> Directions:
Find and copy each line of the listing below that has the word "with" in it.

□ □ □ □ □ □ □

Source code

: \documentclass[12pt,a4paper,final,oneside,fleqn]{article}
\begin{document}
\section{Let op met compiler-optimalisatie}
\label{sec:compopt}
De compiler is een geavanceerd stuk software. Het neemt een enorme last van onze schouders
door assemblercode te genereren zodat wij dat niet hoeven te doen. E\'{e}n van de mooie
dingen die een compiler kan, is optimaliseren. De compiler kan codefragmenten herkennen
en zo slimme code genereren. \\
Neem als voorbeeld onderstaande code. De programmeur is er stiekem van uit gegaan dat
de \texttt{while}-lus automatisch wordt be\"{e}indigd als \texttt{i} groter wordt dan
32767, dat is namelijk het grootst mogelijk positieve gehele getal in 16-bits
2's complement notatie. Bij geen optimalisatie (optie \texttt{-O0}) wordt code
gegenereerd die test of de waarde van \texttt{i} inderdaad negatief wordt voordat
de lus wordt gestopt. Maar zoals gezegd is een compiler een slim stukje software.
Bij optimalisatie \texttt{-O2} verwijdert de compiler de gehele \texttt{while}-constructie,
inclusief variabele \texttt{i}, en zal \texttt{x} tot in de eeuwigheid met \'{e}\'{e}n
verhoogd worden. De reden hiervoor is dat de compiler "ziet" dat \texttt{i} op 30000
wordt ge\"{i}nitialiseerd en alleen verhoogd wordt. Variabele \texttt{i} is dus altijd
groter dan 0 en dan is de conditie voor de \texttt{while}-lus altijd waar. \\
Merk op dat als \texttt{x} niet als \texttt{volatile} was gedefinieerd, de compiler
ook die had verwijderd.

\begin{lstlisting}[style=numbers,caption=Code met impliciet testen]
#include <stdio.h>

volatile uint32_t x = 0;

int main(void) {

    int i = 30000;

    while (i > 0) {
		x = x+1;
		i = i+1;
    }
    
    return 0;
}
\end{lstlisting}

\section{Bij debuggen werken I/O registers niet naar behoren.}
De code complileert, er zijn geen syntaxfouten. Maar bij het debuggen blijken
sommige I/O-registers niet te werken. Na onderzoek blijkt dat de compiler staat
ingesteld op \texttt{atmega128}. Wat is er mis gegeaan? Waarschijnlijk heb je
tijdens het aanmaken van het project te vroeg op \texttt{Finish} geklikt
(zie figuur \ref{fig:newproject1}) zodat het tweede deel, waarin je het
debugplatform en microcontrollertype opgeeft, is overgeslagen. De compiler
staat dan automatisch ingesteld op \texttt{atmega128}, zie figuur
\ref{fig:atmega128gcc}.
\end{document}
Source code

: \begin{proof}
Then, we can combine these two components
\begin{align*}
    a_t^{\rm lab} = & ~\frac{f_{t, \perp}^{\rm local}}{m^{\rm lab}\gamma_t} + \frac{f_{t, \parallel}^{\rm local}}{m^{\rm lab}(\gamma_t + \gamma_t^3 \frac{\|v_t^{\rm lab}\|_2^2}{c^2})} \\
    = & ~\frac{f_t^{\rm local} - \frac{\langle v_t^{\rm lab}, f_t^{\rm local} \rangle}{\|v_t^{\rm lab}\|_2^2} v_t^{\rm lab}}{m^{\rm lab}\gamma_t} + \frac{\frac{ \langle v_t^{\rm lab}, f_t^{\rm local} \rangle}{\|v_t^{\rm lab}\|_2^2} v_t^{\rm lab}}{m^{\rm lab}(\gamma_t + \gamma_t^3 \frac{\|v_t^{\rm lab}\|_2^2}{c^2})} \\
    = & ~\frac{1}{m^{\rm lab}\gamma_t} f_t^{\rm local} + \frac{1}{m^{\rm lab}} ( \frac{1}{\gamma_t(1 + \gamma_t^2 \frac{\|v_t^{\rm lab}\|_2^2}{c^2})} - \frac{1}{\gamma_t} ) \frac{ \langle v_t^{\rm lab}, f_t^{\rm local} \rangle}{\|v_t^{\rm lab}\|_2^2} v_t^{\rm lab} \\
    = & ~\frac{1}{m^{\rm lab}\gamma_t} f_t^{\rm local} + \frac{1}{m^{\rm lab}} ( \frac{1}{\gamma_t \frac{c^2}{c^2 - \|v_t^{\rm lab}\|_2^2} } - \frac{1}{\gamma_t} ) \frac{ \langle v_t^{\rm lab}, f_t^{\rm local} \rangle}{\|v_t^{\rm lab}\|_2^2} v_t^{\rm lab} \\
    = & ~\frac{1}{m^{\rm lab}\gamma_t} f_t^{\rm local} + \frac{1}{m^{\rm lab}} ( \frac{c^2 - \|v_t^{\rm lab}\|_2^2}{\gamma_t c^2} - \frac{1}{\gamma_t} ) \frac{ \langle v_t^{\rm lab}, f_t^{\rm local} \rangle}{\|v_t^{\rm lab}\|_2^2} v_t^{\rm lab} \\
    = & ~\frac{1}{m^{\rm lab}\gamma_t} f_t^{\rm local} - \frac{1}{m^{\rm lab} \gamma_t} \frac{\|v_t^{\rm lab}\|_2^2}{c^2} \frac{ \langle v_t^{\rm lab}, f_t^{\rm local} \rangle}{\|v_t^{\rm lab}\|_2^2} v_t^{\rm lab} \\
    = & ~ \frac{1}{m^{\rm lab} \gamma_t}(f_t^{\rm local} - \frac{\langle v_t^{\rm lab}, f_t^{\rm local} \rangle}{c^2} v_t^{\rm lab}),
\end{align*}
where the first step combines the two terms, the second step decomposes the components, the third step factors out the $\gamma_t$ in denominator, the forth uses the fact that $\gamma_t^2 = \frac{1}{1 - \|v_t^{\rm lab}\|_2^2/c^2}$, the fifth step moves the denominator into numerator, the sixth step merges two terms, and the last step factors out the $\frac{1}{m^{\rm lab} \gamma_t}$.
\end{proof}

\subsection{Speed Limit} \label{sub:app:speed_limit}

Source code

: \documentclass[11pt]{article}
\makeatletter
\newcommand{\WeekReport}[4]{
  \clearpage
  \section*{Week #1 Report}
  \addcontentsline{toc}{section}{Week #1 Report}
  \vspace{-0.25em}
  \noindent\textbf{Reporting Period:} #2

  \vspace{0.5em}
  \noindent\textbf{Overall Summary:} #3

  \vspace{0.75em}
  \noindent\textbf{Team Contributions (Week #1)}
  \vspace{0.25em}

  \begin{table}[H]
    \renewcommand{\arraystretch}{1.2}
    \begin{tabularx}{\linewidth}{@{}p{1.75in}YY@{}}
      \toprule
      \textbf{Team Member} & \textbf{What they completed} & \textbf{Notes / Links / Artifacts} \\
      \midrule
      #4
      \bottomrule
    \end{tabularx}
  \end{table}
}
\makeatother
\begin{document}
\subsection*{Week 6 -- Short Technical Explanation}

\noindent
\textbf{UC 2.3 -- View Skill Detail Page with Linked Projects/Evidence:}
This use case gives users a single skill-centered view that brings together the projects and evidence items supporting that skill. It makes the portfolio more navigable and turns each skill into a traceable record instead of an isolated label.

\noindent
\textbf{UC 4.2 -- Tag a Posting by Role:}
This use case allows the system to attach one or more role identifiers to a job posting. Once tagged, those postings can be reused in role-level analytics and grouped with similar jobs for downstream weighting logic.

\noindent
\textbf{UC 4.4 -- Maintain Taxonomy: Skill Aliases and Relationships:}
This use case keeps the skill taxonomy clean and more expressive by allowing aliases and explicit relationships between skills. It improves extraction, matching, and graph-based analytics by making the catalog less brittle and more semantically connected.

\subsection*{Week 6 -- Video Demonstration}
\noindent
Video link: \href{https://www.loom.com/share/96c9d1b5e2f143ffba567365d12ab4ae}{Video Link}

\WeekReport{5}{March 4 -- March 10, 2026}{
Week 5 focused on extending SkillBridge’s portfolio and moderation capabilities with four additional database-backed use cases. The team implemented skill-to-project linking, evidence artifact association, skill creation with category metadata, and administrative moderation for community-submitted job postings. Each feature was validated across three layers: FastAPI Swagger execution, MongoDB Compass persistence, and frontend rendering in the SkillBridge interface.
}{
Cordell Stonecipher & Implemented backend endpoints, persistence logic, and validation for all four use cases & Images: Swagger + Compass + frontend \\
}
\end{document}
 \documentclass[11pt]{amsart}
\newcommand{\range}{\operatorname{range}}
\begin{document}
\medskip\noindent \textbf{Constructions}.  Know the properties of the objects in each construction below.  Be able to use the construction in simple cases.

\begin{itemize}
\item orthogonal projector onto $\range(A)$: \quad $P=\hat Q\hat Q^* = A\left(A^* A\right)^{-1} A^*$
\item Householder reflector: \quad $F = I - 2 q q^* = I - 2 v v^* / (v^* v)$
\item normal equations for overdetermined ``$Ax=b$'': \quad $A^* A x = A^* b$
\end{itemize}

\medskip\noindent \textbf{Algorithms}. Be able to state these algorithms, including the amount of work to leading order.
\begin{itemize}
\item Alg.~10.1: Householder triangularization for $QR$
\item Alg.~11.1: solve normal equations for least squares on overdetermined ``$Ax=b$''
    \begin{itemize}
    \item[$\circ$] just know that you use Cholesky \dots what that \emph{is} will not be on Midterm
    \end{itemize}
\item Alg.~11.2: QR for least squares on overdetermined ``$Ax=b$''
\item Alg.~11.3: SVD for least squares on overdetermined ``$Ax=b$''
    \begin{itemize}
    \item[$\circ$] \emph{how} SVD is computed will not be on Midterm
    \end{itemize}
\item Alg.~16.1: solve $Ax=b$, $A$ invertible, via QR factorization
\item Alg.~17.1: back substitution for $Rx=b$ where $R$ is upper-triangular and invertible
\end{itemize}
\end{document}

□ □ □ □ □ □ □

> Task response:
\textbf{UC 2.3 -- View Skill Detail Page with Linked Projects/Evidence:}
This use case allows the system to attach one or more role identifiers to a job posting. Once tagged, those postings can be reused in role-level analytics and grouped with similar jobs for downstream weighting logic.
Week 5 focused on extending SkillBridge’s portfolio and moderation capabilities with four additional database-backed use cases. The team implemented skill-to-project linking, evidence artifact association, skill creation with category metadata, and administrative moderation for community-submitted job postings. Each feature was validated across three layers: FastAPI Swagger execution, MongoDB Compass persistence, and frontend rendering in the SkillBridge interface.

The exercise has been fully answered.